What you are asked to do:
Print out the records that follow, exactly and completely.

Entries taken from a collection:

=== Section Start ===

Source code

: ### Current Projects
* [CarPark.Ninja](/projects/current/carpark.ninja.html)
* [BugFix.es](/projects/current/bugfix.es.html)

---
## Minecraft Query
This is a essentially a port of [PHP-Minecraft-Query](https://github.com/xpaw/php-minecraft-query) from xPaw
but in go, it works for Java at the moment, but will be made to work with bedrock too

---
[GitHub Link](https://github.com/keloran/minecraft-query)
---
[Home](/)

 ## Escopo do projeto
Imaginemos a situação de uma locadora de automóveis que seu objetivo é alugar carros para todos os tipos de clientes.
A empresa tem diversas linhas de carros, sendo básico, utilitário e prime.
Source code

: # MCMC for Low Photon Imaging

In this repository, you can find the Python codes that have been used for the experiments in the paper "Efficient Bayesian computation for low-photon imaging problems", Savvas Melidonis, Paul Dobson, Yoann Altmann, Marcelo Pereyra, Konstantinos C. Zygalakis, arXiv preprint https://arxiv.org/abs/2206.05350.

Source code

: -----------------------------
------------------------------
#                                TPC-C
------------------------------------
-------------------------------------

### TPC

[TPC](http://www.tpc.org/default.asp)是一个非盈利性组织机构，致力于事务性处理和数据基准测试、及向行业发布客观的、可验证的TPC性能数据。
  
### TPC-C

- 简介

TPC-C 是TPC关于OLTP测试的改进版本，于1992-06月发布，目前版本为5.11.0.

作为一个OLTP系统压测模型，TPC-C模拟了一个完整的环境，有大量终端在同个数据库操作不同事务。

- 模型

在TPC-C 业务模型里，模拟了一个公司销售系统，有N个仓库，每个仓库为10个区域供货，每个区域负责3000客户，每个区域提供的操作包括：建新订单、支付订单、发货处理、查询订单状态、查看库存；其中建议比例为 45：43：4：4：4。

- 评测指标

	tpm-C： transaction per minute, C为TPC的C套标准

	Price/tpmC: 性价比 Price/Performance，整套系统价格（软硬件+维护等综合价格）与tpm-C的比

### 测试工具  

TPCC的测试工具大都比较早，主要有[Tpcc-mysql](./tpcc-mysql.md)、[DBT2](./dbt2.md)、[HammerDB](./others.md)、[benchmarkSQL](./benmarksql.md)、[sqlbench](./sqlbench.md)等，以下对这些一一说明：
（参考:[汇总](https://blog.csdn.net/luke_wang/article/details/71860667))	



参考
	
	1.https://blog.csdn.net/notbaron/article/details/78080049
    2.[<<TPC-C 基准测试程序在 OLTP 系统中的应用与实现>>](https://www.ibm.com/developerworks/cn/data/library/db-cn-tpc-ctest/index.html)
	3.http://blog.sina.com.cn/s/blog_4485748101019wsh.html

=== Section End ===

Response:
Source code

: ### Current Projects
* [CarPark.Ninja](/projects/current/carpark.ninja.html)
* [BugFix.es](/projects/current/bugfix.es.html)

---
## Minecraft Query
This is a essentially a port of [PHP-Minecraft-Query](https://github.com/xpaw/php-minecraft-query) from xPaw
but in go, it works for Java at the moment, but will be made to work with bedrock too

---
[GitHub Link](https://github.com/keloran/minecraft-query)
---
[Home](/)

 ## Escopo do projeto
Imaginemos a situação de uma locadora de automóveis que seu objetivo é alugar carros para todos os tipos de clientes.
A empresa tem diversas linhas de carros, sendo básico, utilitário e prime.
Source code

: # MCMC for Low Photon Imaging

In this repository, you can find the Python codes that have been used for the experiments in the paper "Efficient Bayesian computation for low-photon imaging problems", Savvas Melidonis, Paul Dobson, Yoann Altmann, Marcelo Pereyra, Konstantinos C. Zygalakis, arXiv preprint https://arxiv.org/abs/2206.05350.

Source code

: -----------------------------
------------------------------
#                                TPC-C
------------------------------------
-------------------------------------

### TPC

[TPC](http://www.tpc.org/default.asp)是一个非盈利性组织机构，致力于事务性处理和数据基准测试、及向行业发布客观的、可验证的TPC性能数据。
  
### TPC-C

- 简介

TPC-C 是TPC关于OLTP测试的改进版本，于1992-06月发布，目前版本为5.11.0.

作为一个OLTP系统压测模型，TPC-C模拟了一个完整的环境，有大量终端在同个数据库操作不同事务。

- 模型

在TPC-C 业务模型里，模拟了一个公司销售系统，有N个仓库，每个仓库为10个区域供货，每个区域负责3000客户，每个区域提供的操作包括：建新订单、支付订单、发货处理、查询订单状态、查看库存；其中建议比例为 45：43：4：4：4。

- 评测指标

	tpm-C： transaction per minute, C为TPC的C套标准

	Price/tpmC: 性价比 Price/Performance，整套系统价格（软硬件+维护等综合价格）与tpm-C的比

### 测试工具  

TPCC的测试工具大都比较早，主要有[Tpcc-mysql](./tpcc-mysql.md)、[DBT2](./dbt2.md)、[HammerDB](./others.md)、[benchmarkSQL](./benmarksql.md)、[sqlbench](./sqlbench.md)等，以下对这些一一说明：
（参考:[汇总](https://blog.csdn.net/luke_wang/article/details/71860667))	



参考
	
	1.https://blog.csdn.net/notbaron/article/details/78080049
    2.[<<TPC-C 基准测试程序在 OLTP 系统中的应用与实现>>](https://www.ibm.com/developerworks/cn/data/library/db-cn-tpc-ctest/index.html)
	3.http://blog.sina.com.cn/s/blog_4485748101019wsh.html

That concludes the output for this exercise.